### Record set
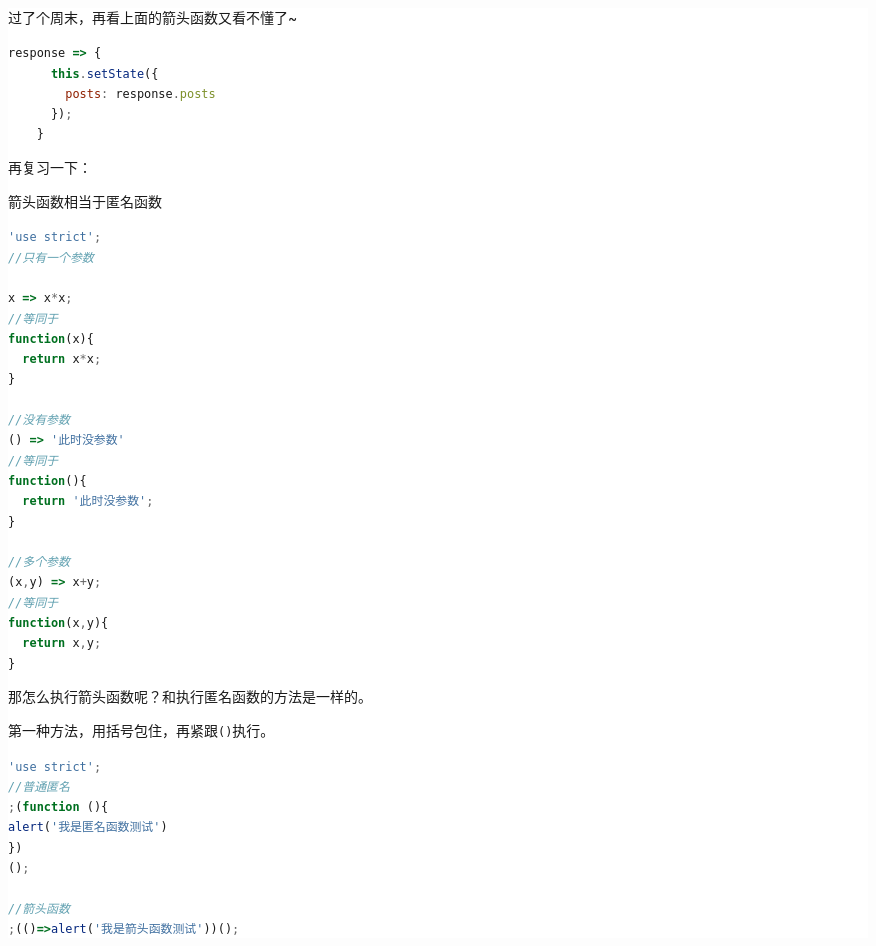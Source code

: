 过了个周末，再看上面的箭头函数又看不懂了~

```jsx
response => {
      this.setState({
        posts: response.posts
      });
    }
```

再复习一下：

箭头函数相当于匿名函数

```javascript
'use strict';
//只有一个参数

x => x*x;
//等同于
function(x){
  return x*x;
}

//没有参数
() => '此时没参数'
//等同于
function(){
  return '此时没参数';
}

//多个参数
(x,y) => x+y;
//等同于
function(x,y){
  return x,y;
}
```



那怎么执行箭头函数呢？和执行匿名函数的方法是一样的。

第一种方法，用括号包住，再紧跟`()`执行。

```javascript
'use strict';
//普通匿名
;(function (){
alert('我是匿名函数测试')
})
();

//箭头函数
;(()=>alert('我是箭头函数测试'))();
```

### Goal of the exercise
Give back the lines above exactly, from the one with "箭头函数相当于匿名函数" through the last line.

### Solution for this problem
箭头函数相当于匿名函数

```javascript
'use strict';
//只有一个参数

x => x*x;
//等同于
function(x){
  return x*x;
}

//没有参数
() => '此时没参数'
//等同于
function(){
  return '此时没参数';
}

//多个参数
(x,y) => x+y;
//等同于
function(x,y){
  return x,y;
}
```



那怎么执行箭头函数呢？和执行匿名函数的方法是一样的。

第一种方法，用括号包住，再紧跟`()`执行。

```javascript
'use strict';
//普通匿名
;(function (){
alert('我是匿名函数测试')
})
();

//箭头函数
;(()=>alert('我是箭头函数测试'))();
```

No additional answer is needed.